Our elf is invisible. He is very small, "the size of a germ" as my kid likes to say. His name is Steven and he lives on a shelf in mom's closet (probably because my kiddo found wrapped gifts in there once). He has an apartment in the closet, but we take him out every day and hang out with him. He works for both Santa and the postal service and can transport to other kids' houses through a wormhole portal on my dresser. It's a whole thing.
But tiny Steven's origin story isn't really the important part here. The important part is that we made it work for us.
According to Westers, that's kind of the key to finding joy in the elf tradition. It would not be fun for me (and therefore my kid) if I was trying to make Pinterest-worthy scenes with the elf every night (no judgment if that's your jam, it's just not something I'm good at or can prioritize.
"If parents feel pressure to keep up with other parents by matching or one-upping the ideas they post on social media – or if what was initially intended as a source of joy becomes more of a burden–then maybe the Elf on the Shelf should pack up and return to the North Pole," says Westers.
4. Let kids open up to the Elf
Sometimes my kiddo feels big feelings and recently, they'd rather talk to Steven than me. They ask me to get Steven out of the closet and they have a chat. Last weekend we got Steven out of the closet like twenty times for little, one-sided convos (one of which was about how "mom is frustrating me").

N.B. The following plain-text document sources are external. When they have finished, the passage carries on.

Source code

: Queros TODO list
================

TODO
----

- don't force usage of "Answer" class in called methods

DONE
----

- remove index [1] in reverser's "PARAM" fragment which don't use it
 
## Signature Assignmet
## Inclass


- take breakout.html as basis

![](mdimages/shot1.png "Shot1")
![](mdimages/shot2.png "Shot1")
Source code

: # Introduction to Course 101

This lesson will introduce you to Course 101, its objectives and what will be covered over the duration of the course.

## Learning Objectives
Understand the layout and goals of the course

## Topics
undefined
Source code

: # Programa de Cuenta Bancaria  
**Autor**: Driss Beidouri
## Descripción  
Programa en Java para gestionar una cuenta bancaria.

As Karen Majors, a child psychologist at University College London's Institute of Education previously told The Globe and Mail , taking to imaginary friends can help kids see issues from a different perspective.

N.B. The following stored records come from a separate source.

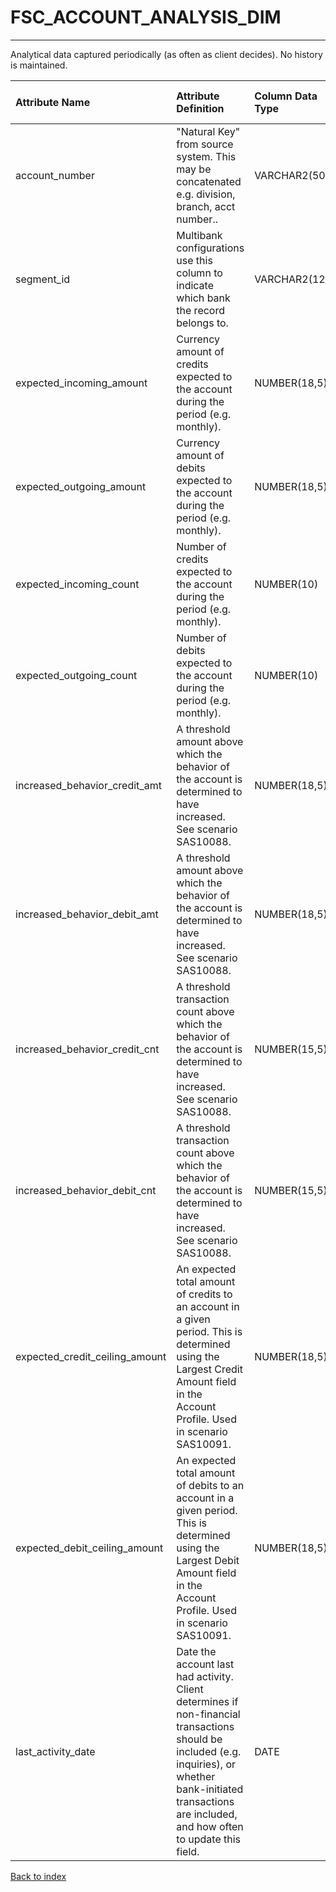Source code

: # FSC_ACCOUNT_ANALYSIS_DIM

---

Analytical data captured periodically (as often as client decides).  No history is maintained.

| Attribute Name                 | Attribute Definition                                                                                                                                                                                               | Column Data Type   | Column Null Option   | Column Is PK   | Column Is FK   |
|:-------------------------------|:-------------------------------------------------------------------------------------------------------------------------------------------------------------------------------------------------------------------|:-------------------|:---------------------|:---------------|:---------------|
| account_number                 | "Natural Key" from source system.  This may be concatenated e.g. division, branch, acct number..                                                                                                                   | VARCHAR2(50)       | Not Null             | Yes            | No             |
| segment_id                     | Multibank configurations use this column to indicate which bank the record belongs to.                                                                                                                             | VARCHAR2(128)      | Not Null             | Yes            | No             |
| expected_incoming_amount       | Currency amount of credits expected to the account during the period (e.g. monthly).                                                                                                                               | NUMBER(18,5)       | Null                 | No             | No             |
| expected_outgoing_amount       | Currency amount of debits expected to the account during the period (e.g. monthly).                                                                                                                                | NUMBER(18,5)       | Null                 | No             | No             |
| expected_incoming_count        | Number of credits expected to the account during the period (e.g. monthly).                                                                                                                                        | NUMBER(10)         | Null                 | No             | No             |
| expected_outgoing_count        | Number of debits expected to the account during the period (e.g. monthly).                                                                                                                                         | NUMBER(10)         | Null                 | No             | No             |
| increased_behavior_credit_amt  | A threshold amount above which the behavior of the account is determined to have increased. See scenario SAS10088.                                                                                                 | NUMBER(18,5)       | Null                 | No             | No             |
| increased_behavior_debit_amt   | A threshold amount above which the behavior of the account is determined to have increased. See scenario SAS10088.                                                                                                 | NUMBER(18,5)       | Null                 | No             | No             |
| increased_behavior_credit_cnt  | A threshold transaction count above which the behavior of the account is determined to have increased. See scenario SAS10088.                                                                                      | NUMBER(15,5)       | Null                 | No             | No             |
| increased_behavior_debit_cnt   | A threshold transaction count above which the behavior of the account is determined to have increased. See scenario SAS10088.                                                                                      | NUMBER(15,5)       | Null                 | No             | No             |
| expected_credit_ceiling_amount | An expected total amount of credits to an account in a given period.  This is determined using the Largest Credit Amount field in the Account Profile.  Used in scenario SAS10091.                                 | NUMBER(18,5)       | Null                 | No             | No             |
| expected_debit_ceiling_amount  | An expected total amount of debits to an account in a given period.  This is determined using the Largest Debit Amount field in the Account Profile.  Used in scenario SAS10091.                                   | NUMBER(18,5)       | Null                 | No             | No             |
| last_activity_date             | Date the account last had activity.  Client determines if non-financial transactions should be included (e.g. inquiries), or whether bank-initiated transactions are included, and how often to update this field. | DATE               | Null                 | No             | No             |

[Back to index](./index.md)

"It's a good way of processing what's going on around them," Majors explained.
Somedays, you just have to process big feelings to a small elf.
5. The Elf can have a positive impact on imagination
While plenty of internet hot takes skewer the elf in the name of child phycology, Westers points out that "Many psychologists suggest that, like believing in Santa, participating in the Elf on the Shelf can foster creativity and imagination ."
According to Westers, "this depends on how 'imagination' is defined. Some argue that imagination requires pretending, and to pretend that the Elf on the Shelf comes to life at night would require knowing that it does not actually do so."
My child is still very young, and at an age when the barrier between pretend and real is so permeable.
But when they recently asked me "is Steven pretend or real?" I was honest. I told them that Steven came from their imagination and how cool that was.
And that didn't actually change anything. Steven is still "here". In my closet. Taking down notes about my child's Christmas list and splitting his workdays between Santa's office and the post office.
When Elf on the Shelf creator and author Carol Aebersold wrote the original Elf on the Shelf book published back in 2004 she was writing one elf's story. It's a great story. But it doesn't have to be your family's elf story. Maybe Aebersold's incredible imagination can inspire your child to write their own.